(Dataset entries)
::::
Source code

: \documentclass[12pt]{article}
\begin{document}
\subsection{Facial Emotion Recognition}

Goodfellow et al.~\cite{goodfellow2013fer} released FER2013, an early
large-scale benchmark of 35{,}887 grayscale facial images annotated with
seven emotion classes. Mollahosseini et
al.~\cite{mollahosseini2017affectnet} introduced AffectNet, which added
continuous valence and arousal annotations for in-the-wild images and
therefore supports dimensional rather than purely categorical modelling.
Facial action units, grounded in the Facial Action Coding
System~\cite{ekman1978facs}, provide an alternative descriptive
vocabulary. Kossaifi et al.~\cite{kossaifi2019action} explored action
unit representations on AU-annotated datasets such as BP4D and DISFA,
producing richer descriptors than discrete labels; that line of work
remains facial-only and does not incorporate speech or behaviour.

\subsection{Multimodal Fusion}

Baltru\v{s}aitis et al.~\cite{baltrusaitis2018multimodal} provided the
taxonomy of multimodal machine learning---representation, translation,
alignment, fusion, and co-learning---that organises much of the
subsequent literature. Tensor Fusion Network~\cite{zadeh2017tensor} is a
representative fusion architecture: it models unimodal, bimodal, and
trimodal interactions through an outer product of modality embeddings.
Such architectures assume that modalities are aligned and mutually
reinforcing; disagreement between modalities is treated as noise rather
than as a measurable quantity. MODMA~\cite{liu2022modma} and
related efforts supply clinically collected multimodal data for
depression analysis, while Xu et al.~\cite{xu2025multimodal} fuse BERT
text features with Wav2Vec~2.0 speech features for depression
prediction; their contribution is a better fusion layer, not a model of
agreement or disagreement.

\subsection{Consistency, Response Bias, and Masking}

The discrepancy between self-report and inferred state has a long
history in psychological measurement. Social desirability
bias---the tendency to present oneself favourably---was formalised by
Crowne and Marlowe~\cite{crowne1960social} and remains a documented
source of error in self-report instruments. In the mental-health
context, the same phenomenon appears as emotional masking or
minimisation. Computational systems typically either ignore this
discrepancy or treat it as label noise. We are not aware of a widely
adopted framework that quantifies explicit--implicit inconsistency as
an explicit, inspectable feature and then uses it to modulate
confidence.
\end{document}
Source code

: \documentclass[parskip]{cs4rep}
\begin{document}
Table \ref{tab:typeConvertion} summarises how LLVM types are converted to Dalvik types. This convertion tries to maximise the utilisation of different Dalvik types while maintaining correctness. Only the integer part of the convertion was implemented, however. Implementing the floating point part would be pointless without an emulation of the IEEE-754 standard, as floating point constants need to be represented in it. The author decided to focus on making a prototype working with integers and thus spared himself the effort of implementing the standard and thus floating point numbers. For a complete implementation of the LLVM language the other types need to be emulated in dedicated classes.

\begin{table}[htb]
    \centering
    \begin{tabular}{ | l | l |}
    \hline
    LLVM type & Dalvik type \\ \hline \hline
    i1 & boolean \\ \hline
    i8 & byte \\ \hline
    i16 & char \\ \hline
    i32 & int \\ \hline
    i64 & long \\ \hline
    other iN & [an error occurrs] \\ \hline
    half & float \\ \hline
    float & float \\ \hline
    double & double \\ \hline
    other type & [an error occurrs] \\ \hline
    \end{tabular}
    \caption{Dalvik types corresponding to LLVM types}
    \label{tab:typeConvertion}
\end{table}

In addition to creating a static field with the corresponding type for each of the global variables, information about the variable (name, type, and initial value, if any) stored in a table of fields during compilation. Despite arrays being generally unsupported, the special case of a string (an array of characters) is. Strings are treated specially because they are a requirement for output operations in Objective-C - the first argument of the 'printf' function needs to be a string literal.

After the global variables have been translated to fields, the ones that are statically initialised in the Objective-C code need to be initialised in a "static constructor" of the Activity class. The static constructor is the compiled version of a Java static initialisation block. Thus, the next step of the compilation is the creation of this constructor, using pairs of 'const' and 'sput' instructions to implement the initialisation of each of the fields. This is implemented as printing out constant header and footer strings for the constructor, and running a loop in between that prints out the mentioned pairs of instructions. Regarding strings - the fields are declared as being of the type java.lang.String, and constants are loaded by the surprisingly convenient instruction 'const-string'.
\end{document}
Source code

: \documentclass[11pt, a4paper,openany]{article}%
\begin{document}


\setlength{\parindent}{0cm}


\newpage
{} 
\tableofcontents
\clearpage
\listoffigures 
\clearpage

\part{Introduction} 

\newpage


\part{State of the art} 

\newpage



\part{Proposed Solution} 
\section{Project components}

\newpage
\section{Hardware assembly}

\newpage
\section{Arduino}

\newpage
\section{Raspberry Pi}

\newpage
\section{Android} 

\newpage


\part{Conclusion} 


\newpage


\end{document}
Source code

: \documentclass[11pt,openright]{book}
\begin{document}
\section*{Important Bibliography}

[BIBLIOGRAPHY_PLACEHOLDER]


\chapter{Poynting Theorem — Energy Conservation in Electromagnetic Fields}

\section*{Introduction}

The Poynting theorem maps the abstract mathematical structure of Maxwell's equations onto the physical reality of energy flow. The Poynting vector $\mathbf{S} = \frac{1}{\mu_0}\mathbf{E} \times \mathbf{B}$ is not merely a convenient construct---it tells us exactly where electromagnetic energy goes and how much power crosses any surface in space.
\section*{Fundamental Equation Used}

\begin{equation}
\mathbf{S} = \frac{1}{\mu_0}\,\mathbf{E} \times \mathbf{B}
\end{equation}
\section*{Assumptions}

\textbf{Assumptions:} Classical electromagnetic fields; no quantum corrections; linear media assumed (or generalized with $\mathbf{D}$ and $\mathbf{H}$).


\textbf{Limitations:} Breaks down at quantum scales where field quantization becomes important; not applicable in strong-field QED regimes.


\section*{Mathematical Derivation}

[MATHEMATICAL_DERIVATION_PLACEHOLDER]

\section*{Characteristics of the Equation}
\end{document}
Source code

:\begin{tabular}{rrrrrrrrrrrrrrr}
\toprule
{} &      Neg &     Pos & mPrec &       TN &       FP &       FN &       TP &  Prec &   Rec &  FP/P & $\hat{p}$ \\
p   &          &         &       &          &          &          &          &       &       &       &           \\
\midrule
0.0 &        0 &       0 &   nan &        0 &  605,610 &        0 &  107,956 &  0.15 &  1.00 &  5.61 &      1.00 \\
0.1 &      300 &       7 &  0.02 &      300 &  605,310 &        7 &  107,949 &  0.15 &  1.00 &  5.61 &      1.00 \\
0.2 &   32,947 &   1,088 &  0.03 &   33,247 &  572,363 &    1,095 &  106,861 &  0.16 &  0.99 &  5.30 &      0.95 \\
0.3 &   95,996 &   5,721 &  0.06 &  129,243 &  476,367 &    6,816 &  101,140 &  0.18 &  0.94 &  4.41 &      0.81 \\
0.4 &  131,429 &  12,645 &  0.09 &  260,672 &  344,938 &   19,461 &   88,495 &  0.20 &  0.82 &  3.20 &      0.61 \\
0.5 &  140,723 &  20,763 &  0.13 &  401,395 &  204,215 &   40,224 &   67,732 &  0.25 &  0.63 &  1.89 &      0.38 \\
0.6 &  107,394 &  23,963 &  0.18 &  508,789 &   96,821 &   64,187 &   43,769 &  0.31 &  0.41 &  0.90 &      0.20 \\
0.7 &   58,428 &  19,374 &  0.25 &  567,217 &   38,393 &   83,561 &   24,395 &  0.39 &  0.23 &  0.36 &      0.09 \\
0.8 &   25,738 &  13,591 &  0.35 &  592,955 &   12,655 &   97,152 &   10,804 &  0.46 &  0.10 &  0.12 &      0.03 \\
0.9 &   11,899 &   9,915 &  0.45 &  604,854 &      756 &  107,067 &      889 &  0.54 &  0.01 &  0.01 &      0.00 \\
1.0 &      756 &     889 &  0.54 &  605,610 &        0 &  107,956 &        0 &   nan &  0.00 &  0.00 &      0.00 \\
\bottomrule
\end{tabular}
::::
-- To do --
Lines that contain "disagreement" are to be copied from the records above.

-- Written solution --
reinforcing; disagreement between modalities is treated as noise rather
agreement or disagreement.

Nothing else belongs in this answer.